Vor allem Muslime aus dem Iran und aus Afghanistan ließen sich aus ernsthafter Glaubensüberzeugung taufen, sagte Dembek. Zu Beginn der europäischen Flüchtlingskrise vor zwei Jahren seien viele Flüchtlinge zum Christentum übergetreten, um nicht aus Deutschland abgeschoben zu werden. Auch hätten die Ausländerbehörden nunmehr mit „Glaubensprüfungen“ erreicht, dass es für Flüchtlinge nicht mehr ausreiche, „den Taufschein zu zeigen, um auf der sicheren Seite zu sein“, sagte der Pfarrer. Die Zahl der Flüchtlingstaufen sei in der Landeskirche hoch, werde aber nicht statistisch erfasst. Dembek schätzt, dass in jedem pfälzischen Dekanat jährlich zwischen fünf und zehn Flüchtlinge zum Christentum konvertieren: insgesamt 80 bis 120 Flüchtlingstaufen.
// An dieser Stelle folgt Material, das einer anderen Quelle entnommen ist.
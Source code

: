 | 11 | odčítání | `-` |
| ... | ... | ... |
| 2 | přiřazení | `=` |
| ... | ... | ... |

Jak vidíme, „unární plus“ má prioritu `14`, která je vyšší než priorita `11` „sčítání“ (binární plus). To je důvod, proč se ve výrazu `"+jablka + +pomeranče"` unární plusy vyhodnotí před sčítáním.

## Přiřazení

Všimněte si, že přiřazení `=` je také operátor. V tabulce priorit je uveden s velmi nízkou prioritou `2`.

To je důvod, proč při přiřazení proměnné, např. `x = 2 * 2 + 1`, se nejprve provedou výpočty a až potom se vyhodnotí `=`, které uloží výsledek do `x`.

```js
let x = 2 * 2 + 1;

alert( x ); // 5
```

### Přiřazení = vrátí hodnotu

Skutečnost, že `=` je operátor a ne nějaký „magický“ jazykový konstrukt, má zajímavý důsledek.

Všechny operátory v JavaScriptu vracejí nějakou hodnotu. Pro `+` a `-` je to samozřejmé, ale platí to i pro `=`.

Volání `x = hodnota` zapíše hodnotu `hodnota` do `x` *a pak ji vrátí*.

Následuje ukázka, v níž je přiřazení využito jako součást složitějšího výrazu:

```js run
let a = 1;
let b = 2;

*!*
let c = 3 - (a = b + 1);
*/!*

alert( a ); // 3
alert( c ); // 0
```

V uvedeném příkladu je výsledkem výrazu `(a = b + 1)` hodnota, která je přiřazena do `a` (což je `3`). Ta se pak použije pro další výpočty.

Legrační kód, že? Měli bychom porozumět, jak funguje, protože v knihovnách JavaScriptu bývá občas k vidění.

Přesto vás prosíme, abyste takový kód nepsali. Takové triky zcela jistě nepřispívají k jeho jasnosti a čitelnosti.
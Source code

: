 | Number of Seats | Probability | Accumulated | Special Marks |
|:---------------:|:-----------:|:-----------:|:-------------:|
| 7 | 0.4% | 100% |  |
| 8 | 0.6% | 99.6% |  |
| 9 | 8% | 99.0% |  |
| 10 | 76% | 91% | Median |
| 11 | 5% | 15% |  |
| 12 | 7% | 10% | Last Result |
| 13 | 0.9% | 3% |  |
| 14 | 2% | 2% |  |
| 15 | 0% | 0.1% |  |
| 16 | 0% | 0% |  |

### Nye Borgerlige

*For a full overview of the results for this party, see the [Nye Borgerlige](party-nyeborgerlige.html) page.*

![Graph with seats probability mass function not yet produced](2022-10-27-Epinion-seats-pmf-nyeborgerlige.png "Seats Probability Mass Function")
Weil viele Flüchtlinge inzwischen viel besser Deutsch sprächen, gebe es mehr Kontakte zu den Pfälzer Protestanten, sagte Dembek. Auch hätten die Gemeinden mehr Informationsmaterial, um mit Menschen aus anderen Kulturen besser arbeiten zu können. Ein neues in Zusammenarbeit mit der badischen Kirche erstelltes „Impulsheft für Gesprächsabende“ solle Ende November erscheinen. Anfeindungen von rechtsextremistischer oder auch von islamistischer Seite habe er bei seiner Flüchtlingsarbeit bisher nicht erlebt, versicherte Dembek.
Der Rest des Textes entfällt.